● What you have to do
Using the data that follows, return exactly the lines from the one that contains "- **Keep**: Marks" through the one that contains "removing the Variable", ends included.

--- START ---

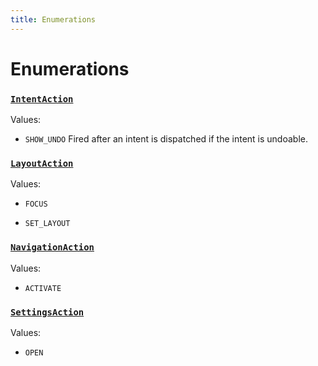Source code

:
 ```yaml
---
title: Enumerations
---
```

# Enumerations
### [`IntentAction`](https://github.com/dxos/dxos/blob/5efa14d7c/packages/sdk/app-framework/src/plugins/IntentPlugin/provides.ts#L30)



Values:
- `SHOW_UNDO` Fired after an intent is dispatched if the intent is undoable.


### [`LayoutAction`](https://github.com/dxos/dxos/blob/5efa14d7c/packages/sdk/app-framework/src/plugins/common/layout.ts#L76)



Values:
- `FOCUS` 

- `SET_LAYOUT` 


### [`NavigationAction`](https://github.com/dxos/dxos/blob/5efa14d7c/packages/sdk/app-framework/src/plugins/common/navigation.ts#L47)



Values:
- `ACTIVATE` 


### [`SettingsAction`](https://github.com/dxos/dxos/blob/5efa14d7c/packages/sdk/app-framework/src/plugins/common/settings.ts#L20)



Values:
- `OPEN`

--- END ---
--- START ---

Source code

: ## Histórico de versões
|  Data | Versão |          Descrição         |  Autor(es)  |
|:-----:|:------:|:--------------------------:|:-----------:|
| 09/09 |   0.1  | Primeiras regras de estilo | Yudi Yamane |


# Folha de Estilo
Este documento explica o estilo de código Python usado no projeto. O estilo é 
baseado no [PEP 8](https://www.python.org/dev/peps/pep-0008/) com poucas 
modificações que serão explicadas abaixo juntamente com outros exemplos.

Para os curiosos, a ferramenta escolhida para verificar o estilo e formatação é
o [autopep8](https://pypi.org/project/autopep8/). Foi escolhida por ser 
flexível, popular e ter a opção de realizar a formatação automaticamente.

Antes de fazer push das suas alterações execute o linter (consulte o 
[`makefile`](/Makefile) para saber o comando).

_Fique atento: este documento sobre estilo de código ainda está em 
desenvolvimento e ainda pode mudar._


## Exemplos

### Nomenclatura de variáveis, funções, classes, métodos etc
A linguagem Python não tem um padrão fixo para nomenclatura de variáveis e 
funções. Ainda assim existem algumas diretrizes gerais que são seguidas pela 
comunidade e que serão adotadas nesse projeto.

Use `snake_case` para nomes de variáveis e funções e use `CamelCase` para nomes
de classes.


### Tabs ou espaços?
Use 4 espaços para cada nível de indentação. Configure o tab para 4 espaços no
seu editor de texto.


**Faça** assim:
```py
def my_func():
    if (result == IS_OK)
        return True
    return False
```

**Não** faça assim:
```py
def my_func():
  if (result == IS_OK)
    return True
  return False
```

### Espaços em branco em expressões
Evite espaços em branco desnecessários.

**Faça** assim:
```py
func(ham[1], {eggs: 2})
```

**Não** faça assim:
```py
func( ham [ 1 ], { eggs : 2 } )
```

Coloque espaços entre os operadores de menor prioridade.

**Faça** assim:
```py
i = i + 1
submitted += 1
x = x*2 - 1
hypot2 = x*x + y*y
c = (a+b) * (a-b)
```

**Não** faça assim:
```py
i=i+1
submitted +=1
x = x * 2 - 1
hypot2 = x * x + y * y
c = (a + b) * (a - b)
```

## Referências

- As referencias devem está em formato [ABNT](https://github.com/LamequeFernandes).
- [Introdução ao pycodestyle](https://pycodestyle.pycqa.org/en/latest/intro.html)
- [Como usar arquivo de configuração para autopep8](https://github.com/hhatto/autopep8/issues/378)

--- END ---
--- START ---

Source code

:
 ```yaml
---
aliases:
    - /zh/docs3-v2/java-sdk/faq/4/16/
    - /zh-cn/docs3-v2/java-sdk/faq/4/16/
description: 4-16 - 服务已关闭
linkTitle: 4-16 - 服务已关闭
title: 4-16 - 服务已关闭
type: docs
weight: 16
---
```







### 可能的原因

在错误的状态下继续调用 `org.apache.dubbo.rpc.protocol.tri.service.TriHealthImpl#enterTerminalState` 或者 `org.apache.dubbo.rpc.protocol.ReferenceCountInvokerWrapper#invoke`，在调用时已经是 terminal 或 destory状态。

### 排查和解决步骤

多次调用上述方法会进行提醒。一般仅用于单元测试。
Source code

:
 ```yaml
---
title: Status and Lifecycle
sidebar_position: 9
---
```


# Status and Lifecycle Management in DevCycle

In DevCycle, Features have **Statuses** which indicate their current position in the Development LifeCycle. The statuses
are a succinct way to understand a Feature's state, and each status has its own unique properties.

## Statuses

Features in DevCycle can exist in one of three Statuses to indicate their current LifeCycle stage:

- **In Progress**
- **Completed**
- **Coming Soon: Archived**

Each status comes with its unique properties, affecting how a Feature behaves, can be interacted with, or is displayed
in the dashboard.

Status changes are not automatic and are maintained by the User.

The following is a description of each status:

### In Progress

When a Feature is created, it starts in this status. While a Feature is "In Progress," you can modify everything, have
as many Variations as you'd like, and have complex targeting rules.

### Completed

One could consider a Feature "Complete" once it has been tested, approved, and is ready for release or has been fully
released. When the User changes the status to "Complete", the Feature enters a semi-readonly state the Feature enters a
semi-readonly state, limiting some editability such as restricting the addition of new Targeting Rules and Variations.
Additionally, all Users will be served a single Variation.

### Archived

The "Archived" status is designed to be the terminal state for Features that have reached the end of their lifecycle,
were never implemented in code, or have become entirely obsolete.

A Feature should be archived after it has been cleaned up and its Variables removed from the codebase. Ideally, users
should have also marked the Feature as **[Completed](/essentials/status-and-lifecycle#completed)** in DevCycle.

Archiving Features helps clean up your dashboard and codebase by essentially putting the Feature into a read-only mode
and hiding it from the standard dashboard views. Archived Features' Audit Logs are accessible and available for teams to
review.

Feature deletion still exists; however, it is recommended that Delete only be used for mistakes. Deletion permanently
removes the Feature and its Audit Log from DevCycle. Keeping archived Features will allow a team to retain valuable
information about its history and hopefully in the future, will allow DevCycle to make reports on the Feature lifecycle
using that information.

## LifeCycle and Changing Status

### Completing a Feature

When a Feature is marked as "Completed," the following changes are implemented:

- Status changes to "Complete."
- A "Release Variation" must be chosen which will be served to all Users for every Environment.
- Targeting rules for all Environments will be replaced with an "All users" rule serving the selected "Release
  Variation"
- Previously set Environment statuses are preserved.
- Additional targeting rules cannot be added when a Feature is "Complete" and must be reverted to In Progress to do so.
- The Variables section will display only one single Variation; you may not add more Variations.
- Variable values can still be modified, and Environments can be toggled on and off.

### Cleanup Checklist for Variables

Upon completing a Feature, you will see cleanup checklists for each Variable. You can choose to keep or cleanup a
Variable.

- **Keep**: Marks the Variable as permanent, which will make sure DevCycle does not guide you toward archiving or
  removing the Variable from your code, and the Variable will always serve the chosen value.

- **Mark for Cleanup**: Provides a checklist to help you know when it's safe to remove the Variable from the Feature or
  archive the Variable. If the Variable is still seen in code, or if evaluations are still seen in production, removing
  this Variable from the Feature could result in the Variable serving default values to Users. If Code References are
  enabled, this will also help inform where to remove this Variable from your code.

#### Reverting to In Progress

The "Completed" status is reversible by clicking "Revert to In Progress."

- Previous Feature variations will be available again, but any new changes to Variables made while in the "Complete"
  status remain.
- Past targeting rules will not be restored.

--- END ---

● Answer below
- **Keep**: Marks the Variable as permanent, which will make sure DevCycle does not guide you toward archiving or
  removing the Variable from your code, and the Variable will always serve the chosen value.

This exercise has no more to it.